Supplied material Block Start

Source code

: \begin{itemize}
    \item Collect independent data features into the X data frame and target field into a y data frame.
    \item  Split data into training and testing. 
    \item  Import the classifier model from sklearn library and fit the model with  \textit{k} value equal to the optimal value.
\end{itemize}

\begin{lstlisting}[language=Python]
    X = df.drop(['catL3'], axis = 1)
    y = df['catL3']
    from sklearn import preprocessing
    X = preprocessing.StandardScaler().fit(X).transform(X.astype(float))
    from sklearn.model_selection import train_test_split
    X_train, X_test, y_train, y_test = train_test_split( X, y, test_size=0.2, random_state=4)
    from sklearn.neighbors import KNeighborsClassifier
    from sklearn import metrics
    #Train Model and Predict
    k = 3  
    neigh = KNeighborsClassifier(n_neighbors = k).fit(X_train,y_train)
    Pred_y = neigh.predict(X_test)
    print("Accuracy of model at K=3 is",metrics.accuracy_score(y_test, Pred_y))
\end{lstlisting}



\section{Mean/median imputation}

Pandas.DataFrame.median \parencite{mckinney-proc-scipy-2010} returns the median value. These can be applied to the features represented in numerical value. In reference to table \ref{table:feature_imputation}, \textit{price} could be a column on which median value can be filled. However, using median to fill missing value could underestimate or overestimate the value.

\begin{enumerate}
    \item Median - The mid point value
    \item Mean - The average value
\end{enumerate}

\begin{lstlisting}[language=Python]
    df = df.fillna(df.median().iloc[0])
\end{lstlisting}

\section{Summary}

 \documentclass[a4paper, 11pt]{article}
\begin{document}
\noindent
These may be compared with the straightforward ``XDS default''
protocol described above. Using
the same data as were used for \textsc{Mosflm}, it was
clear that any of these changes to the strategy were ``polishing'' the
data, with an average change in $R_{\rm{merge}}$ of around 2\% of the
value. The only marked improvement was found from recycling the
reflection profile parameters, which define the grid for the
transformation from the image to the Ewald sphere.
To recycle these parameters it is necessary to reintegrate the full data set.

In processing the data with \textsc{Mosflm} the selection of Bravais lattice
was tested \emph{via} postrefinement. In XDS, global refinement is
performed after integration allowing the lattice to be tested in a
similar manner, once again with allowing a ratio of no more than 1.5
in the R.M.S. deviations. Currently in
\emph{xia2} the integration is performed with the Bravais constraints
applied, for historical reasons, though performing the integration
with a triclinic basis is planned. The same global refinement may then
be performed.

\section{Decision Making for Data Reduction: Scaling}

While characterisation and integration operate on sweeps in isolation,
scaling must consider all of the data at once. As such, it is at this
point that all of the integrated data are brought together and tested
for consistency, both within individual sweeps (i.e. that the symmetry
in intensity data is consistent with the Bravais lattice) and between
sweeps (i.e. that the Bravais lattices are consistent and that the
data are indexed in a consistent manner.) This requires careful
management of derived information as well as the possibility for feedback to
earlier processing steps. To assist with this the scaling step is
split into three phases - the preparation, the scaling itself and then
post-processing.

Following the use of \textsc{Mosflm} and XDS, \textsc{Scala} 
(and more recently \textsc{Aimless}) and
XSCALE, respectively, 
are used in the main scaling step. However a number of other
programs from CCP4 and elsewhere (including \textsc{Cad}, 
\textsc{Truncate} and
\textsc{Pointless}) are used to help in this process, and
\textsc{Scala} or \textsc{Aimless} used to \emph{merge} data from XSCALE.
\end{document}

Supplied material Block End

Retype each of the preceding records exactly as printed.

Source code

: \begin{itemize}
    \item Collect independent data features into the X data frame and target field into a y data frame.
    \item  Split data into training and testing. 
    \item  Import the classifier model from sklearn library and fit the model with  \textit{k} value equal to the optimal value.
\end{itemize}

\begin{lstlisting}[language=Python]
    X = df.drop(['catL3'], axis = 1)
    y = df['catL3']
    from sklearn import preprocessing
    X = preprocessing.StandardScaler().fit(X).transform(X.astype(float))
    from sklearn.model_selection import train_test_split
    X_train, X_test, y_train, y_test = train_test_split( X, y, test_size=0.2, random_state=4)
    from sklearn.neighbors import KNeighborsClassifier
    from sklearn import metrics
    #Train Model and Predict
    k = 3  
    neigh = KNeighborsClassifier(n_neighbors = k).fit(X_train,y_train)
    Pred_y = neigh.predict(X_test)
    print("Accuracy of model at K=3 is",metrics.accuracy_score(y_test, Pred_y))
\end{lstlisting}



\section{Mean/median imputation}

Pandas.DataFrame.median \parencite{mckinney-proc-scipy-2010} returns the median value. These can be applied to the features represented in numerical value. In reference to table \ref{table:feature_imputation}, \textit{price} could be a column on which median value can be filled. However, using median to fill missing value could underestimate or overestimate the value.

\begin{enumerate}
    \item Median - The mid point value
    \item Mean - The average value
\end{enumerate}

\begin{lstlisting}[language=Python]
    df = df.fillna(df.median().iloc[0])
\end{lstlisting}

\section{Summary}

 \documentclass[a4paper, 11pt]{article}
\begin{document}
\noindent
These may be compared with the straightforward ``XDS default''
protocol described above. Using
the same data as were used for \textsc{Mosflm}, it was
clear that any of these changes to the strategy were ``polishing'' the
data, with an average change in $R_{\rm{merge}}$ of around 2\% of the
value. The only marked improvement was found from recycling the
reflection profile parameters, which define the grid for the
transformation from the image to the Ewald sphere.
To recycle these parameters it is necessary to reintegrate the full data set.

In processing the data with \textsc{Mosflm} the selection of Bravais lattice
was tested \emph{via} postrefinement. In XDS, global refinement is
performed after integration allowing the lattice to be tested in a
similar manner, once again with allowing a ratio of no more than 1.5
in the R.M.S. deviations. Currently in
\emph{xia2} the integration is performed with the Bravais constraints
applied, for historical reasons, though performing the integration
with a triclinic basis is planned. The same global refinement may then
be performed.

\section{Decision Making for Data Reduction: Scaling}

While characterisation and integration operate on sweeps in isolation,
scaling must consider all of the data at once. As such, it is at this
point that all of the integrated data are brought together and tested
for consistency, both within individual sweeps (i.e. that the symmetry
in intensity data is consistent with the Bravais lattice) and between
sweeps (i.e. that the Bravais lattices are consistent and that the
data are indexed in a consistent manner.) This requires careful
management of derived information as well as the possibility for feedback to
earlier processing steps. To assist with this the scaling step is
split into three phases - the preparation, the scaling itself and then
post-processing.

Following the use of \textsc{Mosflm} and XDS, \textsc{Scala} 
(and more recently \textsc{Aimless}) and
XSCALE, respectively, 
are used in the main scaling step. However a number of other
programs from CCP4 and elsewhere (including \textsc{Cad}, 
\textsc{Truncate} and
\textsc{Pointless}) are used to help in this process, and
\textsc{Scala} or \textsc{Aimless} used to \emph{merge} data from XSCALE.
\end{document}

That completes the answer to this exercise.